I. Cuando aprendí a tragar fuego





 Era el final del verano australiano, con lluvias torrenciales cada tres días y una temperatura agradable. Había dejado la nieve de Tokyo para bañarme en las aguas del Pacífico; un viaje sin planear que me llenó el cerebro de arena y canciones nuevas. Sola a las siete de la mañana en una calle de Saint Kilda, buscaba un baño cualquiera, pero en aquél barrio residencial no había ni cafeterías ni gasolineras, sólo algún madrugador de mirada perdida. Pensé en mi reciente muerte, la tercera que he tenido, en un pueblo de las montañas de Queensland y después de comer pollo picante. Mientras mis amigos hablaban de setas alucinógenas y experiencias tántricas, me puse amarilla y caí redonda. Desperté entonces de un sueño horrible donde el Tío Sam me apuntaba muy enfadado con el dedo, “I want you for US army”. Tremenda referencia teniendo en cuenta que no soy norteamericana, pero ya sabía que no era aquél viejo psicópata sino B, único protagonista de mis pesadillas durante los últimos tres años. “Stupidity kills” oí que decía un hombre de bigote ridículo en el restaurante donde estábamos. Me entró  entonces una vergüenza absurda y fui a vomitar amor a litros en un cobertizo que hacía las veces de toilette. Nervous breakdown habitual que me dejó con temblor en las manos y unas ganas inexplicables de beber zumo de naranja.
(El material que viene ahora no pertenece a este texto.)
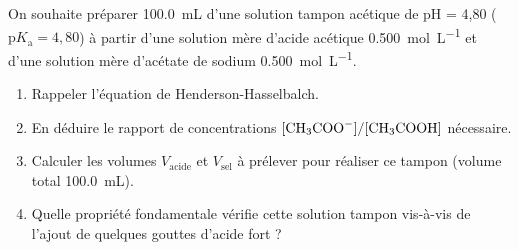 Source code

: \documentclass[11pt]{article}
\begin{document}
\begin{exercice}
On souhaite préparer \SI{100,0}{mL} d'une solution tampon acétique de pH = 4,80 ($\mathrm{p}K_\mathrm{a} = 4,80$) à partir d'une solution mère d'acide acétique \SI{0,500}{mol.L^{-1}} et d'une solution mère d'acétate de sodium \SI{0,500}{mol.L^{-1}}.
\begin{enumerate}
    \item Rappeler l'équation de Henderson-Hasselbalch.
    \item En déduire le rapport de concentrations $[\ce{CH3COO-}]/[\ce{CH3COOH}]$ nécessaire.
    \item Calculer les volumes $V_\mathrm{acide}$ et $V_\mathrm{sel}$ à prélever pour réaliser ce tampon (volume total \SI{100,0}{mL}).
    \item Quelle propriété fondamentale vérifie cette solution tampon vis-à-vis de l'ajout de quelques gouttes d'acide fort ?
\end{enumerate}
\end{exercice}
\end{document}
Fue difícil asimilar el entorno; un pueblo de vampiros australianos que beben zumos orgánicos mientras se pelean en los callejones por mujeres gordas. Vampiros que hablan de lo sangrienta que es la carne de canguro y del efecto del ácido en el conductor medio: al parecer van flipando a 20km/h en furgonetas maltrechas por carreteras que no llevan a ninguna parte. 
Olvidé mi pasado en un bosque lleno de sanguijuelas mientras el grupo de amantes se bañaba en una poza con cascada incluida, igual que en el Lago Azul.  Luego, volver en coche mirando por la ventana el verde psicotrópico de los prados australianos. Un wallabee nos acompañó unos segundos antes de desaparecer entre la foresta: en la normalidad lo inquietante. 
Aquí y ahora y no volví a ser la misma: los ojos de Buda a las 5.30 am en Eden Beach, la frase de aquél heavy  en el bar de anoche: “I don’t belong to anywhere”, las cervezas que tragamos mientras un yonki escupía a la camarera en uno de los mejores restaurantes de Darling Harbour y los innumerables murciélagos que duermen hasta el anochecer colgados de las palmeras del jardín botánico de Sidney. 
Rojas las palmas de las manos, recito para mí misma aquellos versos de Allen Ginsberg. Recupero la visión. En el estado primigenio y amorfo me permito cualquier cosa menos soñar. 
(...)

1 comentario:

  1. Tío Sam te quiere. Tocaste mi alma de murciélago de Sydney con esos prados verdes psicotrópicos, claro. No dejes que los muertos te molesten.